What to produce: Where in the entries below does "between" appear? Copy every line that has it.

▼▼▼

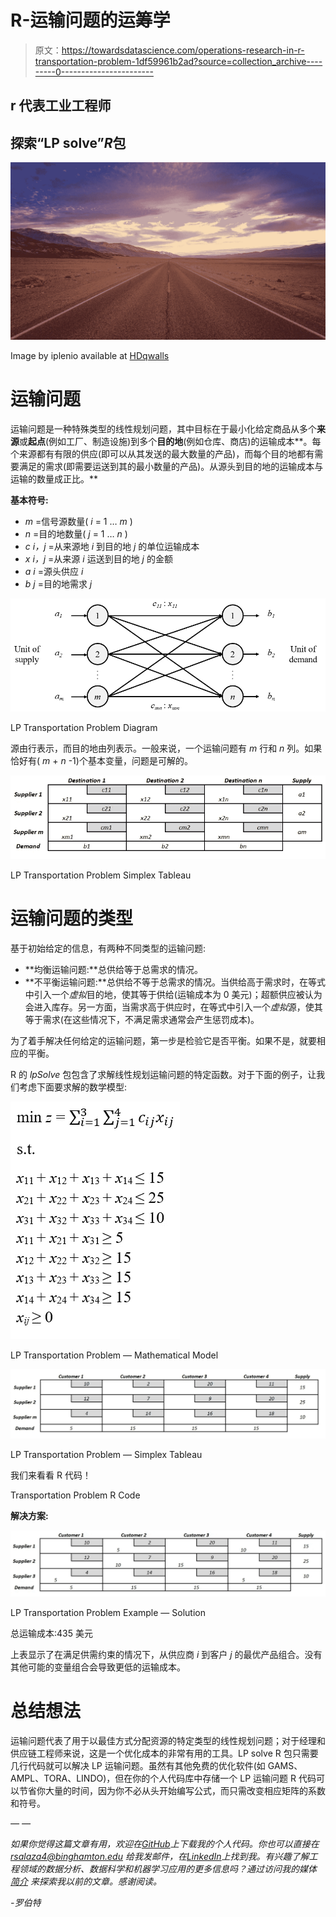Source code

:# R-运输问题的运筹学

> 原文：<https://towardsdatascience.com/operations-research-in-r-transportation-problem-1df59961b2ad?source=collection_archive---------0----------------------->

## r 代表工业工程师

## 探索“LP solve”*R*包

![](img/d9186303fed90961279a21c25808437a.png)

Image by iplenio available at [HDqwalls](http://hdqwalls.com/wallpapers/road-freeway-4k-72.jpg)

# 运输问题

运输问题是一种特殊类型的线性规划问题，其中目标在于最小化给定商品从多个**来源**或**起点**(例如工厂、制造设施)到多个**目的地**(例如仓库、商店)的运输成本**。每个来源都有有限的供应(即可以从其发送的最大数量的产品)，而每个目的地都有需要满足的需求(即需要运送到其的最小数量的产品)。从源头到目的地的运输成本与运输的数量成正比。**

**基本符号:**

*   *m* =信号源数量( *i* = 1 … *m* )
*   *n* =目的地数量( *j* = 1 … *n* )
*   *c i，j* =从来源地 *i* 到目的地 *j* 的单位运输成本
*   *x i，j* =从来源 *i* 运送到目的地 *j* 的金额
*   *a i* =源头供应 *i*
*   *b j* =目的地需求 *j*

![](img/48a5d6eaead96f803c185d47288c58a5.png)

LP Transportation Problem Diagram

源由行表示，而目的地由列表示。一般来说，一个运输问题有 *m* 行和 *n* 列。如果恰好有( *m* + *n* -1)个基本变量，问题是可解的。

![](img/4a7a64e7d59bb9d415958f3b76104df2.png)

LP Transportation Problem Simplex Tableau

# 运输问题的类型

基于初始给定的信息，有两种不同类型的运输问题:

*   **均衡运输问题:**总供给等于总需求的情况。
*   **不平衡运输问题:**总供给不等于总需求的情况。当供给高于需求时，在等式中引入一个*虚拟*目的地，使其等于供给(运输成本为 0 美元)；超额供应被认为会进入库存。另一方面，当需求高于供应时，在等式中引入一个*虚拟*源，使其等于需求(在这些情况下，不满足需求通常会产生惩罚成本)。

为了着手解决任何给定的运输问题，第一步是检验它是否平衡。如果不是，就要相应的平衡。

R 的 *lpSolve* 包包含了求解线性规划运输问题的特定函数。对于下面的例子，让我们考虑下面要求解的数学模型:

![](img/1fc8aee0ccfe63e92a408fbd50352c3a.png)

LP Transportation Problem — Mathematical Model

![](img/2054fbf06f5fcf7c3bdff3059d34c892.png)

LP Transportation Problem — Simplex Tableau

我们来看看 R 代码！

Transportation Problem R Code

**解决方案:**

![](img/df044375938f9e43a55df082eea5e3f6.png)

LP Transportation Problem Example — Solution

总运输成本:435 美元

上表显示了在满足供需约束的情况下，从供应商 *i* 到客户 *j* 的最优产品组合。没有其他可能的变量组合会导致更低的运输成本。

# 总结想法

运输问题代表了用于以最佳方式分配资源的特定类型的线性规划问题；对于经理和供应链工程师来说，这是一个优化成本的非常有用的工具。LP solve R 包只需要几行代码就可以解决 LP 运输问题。虽然有其他免费的优化软件(如 GAMS、AMPL、TORA、LINDO)，但在你的个人代码库中存储一个 LP 运输问题 R 代码可以节省你大量的时间，因为你不必从头开始编写公式，而只需改变相应矩阵的系数和符号。

*— —*

*如果你觉得这篇文章有用，欢迎在*[*GitHub*](https://github.com/rsalaza4/R-for-industrial-engineering/blob/master/Operations%20Research/Transportation%20Problem.R)*上下载我的个人代码。你也可以直接在 rsalaza4@binghamton.edu 给我发邮件，在*[*LinkedIn*](https://www.linkedin.com/in/roberto-salazar-reyna/)*上找到我。有兴趣了解工程领域的数据分析、数据科学和机器学习应用的更多信息吗？通过访问我的媒体* [*简介*](https://robertosalazarr.medium.com/) *来探索我以前的文章。感谢阅读。*

*-罗伯特*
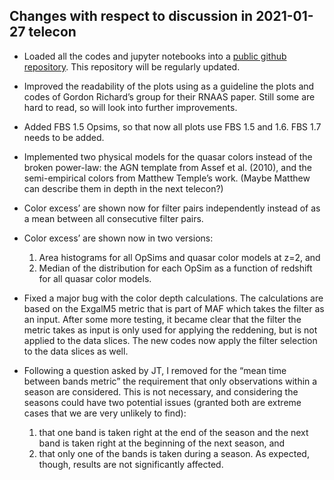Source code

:Changes with respect to discussion in 2021-01-27 telecon
--------------------------------------------------------

* Loaded all the codes and jupyter notebooks into a [public github repository](https://github.com/rjassef/AGN_Photoz_LSST_OpSim). This repository will be regularly updated.  

* Improved the readability of the plots using as a guideline the plots and codes of Gordon Richard’s group for their RNAAS paper. Still some are hard to read, so will look into further improvements.

* Added FBS 1.5 Opsims, so that now all plots use FBS 1.5 and 1.6. FBS 1.7 needs to be added.  

* Implemented two physical models for the quasar colors instead of the broken power-law: the AGN template from Assef et al. (2010), and the semi-empirical colors from Matthew Temple’s work. (Maybe Matthew can describe them in depth in the next telecon?)

* Color excess’ are shown now for filter pairs independently instead of as a mean between all consecutive filter pairs.

* Color excess’ are shown now in two versions:
  1. Area histograms for all OpSims and quasar color models at z=2, and
  2. Median of the distribution for each OpSim as a function of redshift for all quasar color models.

* Fixed a major bug with the color depth calculations. The calculations are based on the ExgalM5 metric that is part of MAF which takes the filter as an input. After some more testing, it became clear that the filter the metric takes as input is only used for applying the reddening, but is not applied to the data slices. The new codes now apply the filter selection to the data slices as well.

* Following a question asked by JT, I removed for the “mean time between bands metric” the requirement that only observations within a season are considered. This is not necessary, and considering the seasons could have two potential issues (granted both are extreme cases that we are very unlikely to find):
  1. that one band is taken right at the end of the season and the next band is taken right at the beginning of the next season, and
  2. that only one of the bands is taken during a season.
As expected, though, results are not significantly affected.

▲▲▲

Exercise output:
* Color excess’ are shown now for filter pairs independently instead of as a mean between all consecutive filter pairs.
* Following a question asked by JT, I removed for the “mean time between bands metric” the requirement that only observations within a season are considered. This is not necessary, and considering the seasons could have two potential issues (granted both are extreme cases that we are very unlikely to find):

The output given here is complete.